* **Saved data entries**

________________

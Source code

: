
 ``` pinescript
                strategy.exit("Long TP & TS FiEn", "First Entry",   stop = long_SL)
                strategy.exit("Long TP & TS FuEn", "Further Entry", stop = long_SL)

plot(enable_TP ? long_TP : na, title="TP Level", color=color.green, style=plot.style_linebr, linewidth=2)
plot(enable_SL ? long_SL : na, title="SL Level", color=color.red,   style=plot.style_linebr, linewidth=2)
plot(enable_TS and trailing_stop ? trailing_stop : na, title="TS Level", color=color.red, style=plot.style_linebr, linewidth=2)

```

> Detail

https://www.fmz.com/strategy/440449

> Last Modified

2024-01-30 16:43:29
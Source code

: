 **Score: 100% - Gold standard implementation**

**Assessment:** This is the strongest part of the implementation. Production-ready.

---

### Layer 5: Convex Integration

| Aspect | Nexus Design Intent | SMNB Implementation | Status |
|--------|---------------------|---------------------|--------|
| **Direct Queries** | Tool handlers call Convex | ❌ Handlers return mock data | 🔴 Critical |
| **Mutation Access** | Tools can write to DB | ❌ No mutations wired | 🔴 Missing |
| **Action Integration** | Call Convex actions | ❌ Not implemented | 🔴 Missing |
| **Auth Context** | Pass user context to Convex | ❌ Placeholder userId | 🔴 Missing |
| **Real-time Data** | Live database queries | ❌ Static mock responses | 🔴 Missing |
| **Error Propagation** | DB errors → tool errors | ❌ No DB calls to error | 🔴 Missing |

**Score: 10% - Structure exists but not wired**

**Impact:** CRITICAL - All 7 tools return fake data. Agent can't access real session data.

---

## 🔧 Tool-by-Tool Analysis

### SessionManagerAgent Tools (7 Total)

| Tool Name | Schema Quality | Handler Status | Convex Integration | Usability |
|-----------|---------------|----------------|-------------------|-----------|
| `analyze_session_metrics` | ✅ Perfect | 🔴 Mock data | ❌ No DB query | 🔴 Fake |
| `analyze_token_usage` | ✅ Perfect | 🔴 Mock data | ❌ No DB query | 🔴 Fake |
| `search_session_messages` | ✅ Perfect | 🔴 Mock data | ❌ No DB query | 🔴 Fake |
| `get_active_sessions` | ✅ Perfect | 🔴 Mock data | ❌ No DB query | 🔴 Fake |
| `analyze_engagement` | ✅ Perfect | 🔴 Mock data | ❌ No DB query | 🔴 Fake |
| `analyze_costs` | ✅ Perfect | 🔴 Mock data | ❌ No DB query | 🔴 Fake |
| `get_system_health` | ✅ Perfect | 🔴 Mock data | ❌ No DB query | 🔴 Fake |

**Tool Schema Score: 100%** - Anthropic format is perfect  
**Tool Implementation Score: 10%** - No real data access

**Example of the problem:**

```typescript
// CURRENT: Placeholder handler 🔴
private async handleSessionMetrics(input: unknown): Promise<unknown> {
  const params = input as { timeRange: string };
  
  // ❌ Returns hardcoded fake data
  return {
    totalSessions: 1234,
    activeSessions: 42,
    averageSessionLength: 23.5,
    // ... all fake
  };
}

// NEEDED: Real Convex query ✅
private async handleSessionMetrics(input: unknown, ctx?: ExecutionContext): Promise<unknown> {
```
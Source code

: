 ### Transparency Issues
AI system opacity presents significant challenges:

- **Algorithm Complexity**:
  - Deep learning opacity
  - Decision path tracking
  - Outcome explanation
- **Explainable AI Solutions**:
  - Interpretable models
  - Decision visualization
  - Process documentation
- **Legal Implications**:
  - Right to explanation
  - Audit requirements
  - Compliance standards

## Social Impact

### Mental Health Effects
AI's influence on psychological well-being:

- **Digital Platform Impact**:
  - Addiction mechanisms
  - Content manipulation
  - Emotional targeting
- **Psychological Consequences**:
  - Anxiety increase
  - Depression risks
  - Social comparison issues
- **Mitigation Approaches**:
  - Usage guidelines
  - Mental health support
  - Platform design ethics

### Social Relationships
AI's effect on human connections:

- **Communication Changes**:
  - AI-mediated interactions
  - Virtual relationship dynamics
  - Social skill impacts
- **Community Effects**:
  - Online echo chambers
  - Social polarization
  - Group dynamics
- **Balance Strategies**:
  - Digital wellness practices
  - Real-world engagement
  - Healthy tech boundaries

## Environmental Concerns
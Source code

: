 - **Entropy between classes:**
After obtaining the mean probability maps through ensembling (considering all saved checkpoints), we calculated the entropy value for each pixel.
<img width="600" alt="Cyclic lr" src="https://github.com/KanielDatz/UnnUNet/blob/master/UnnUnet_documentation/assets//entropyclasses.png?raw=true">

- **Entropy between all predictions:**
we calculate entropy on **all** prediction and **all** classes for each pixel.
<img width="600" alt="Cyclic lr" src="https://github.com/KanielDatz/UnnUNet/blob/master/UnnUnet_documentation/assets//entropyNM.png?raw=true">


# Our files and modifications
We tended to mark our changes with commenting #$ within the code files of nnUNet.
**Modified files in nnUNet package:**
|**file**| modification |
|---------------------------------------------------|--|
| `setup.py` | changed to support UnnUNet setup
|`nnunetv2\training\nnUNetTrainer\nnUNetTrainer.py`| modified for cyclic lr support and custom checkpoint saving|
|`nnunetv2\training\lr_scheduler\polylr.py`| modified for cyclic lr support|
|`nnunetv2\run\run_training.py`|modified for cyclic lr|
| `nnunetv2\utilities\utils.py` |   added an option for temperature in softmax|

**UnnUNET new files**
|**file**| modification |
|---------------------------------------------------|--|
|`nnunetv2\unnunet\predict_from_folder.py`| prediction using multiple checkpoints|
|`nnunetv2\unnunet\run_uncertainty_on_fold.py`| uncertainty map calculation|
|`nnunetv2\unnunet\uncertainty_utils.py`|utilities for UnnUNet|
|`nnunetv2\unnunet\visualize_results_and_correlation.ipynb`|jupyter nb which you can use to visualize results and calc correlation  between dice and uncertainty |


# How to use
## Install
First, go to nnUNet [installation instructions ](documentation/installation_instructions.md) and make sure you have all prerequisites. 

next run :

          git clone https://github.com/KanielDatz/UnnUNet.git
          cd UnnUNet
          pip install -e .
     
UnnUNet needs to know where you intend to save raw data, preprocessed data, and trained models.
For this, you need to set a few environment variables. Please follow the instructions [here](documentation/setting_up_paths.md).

________________

* **INSTRUCTIONS FOR THE TASK**
With the line that has "- Content manipulation" as the first and the line that has "# Our files and modifications" as the last, repeat exactly that run of lines above and no more.

* **RESPONSE**
  - Content manipulation
  - Emotional targeting
- **Psychological Consequences**:
  - Anxiety increase
  - Depression risks
  - Social comparison issues
- **Mitigation Approaches**:
  - Usage guidelines
  - Mental health support
  - Platform design ethics

### Social Relationships
AI's effect on human connections:

- **Communication Changes**:
  - AI-mediated interactions
  - Virtual relationship dynamics
  - Social skill impacts
- **Community Effects**:
  - Online echo chambers
  - Social polarization
  - Group dynamics
- **Balance Strategies**:
  - Digital wellness practices
  - Real-world engagement
  - Healthy tech boundaries

## Environmental Concerns
Source code

: - **Entropy between classes:**
After obtaining the mean probability maps through ensembling (considering all saved checkpoints), we calculated the entropy value for each pixel.
<img width="600" alt="Cyclic lr" src="https://github.com/KanielDatz/UnnUNet/blob/master/UnnUnet_documentation/assets//entropyclasses.png?raw=true">

- **Entropy between all predictions:**
we calculate entropy on **all** prediction and **all** classes for each pixel.
<img width="600" alt="Cyclic lr" src="https://github.com/KanielDatz/UnnUNet/blob/master/UnnUnet_documentation/assets//entropyNM.png?raw=true">


# Our files and modifications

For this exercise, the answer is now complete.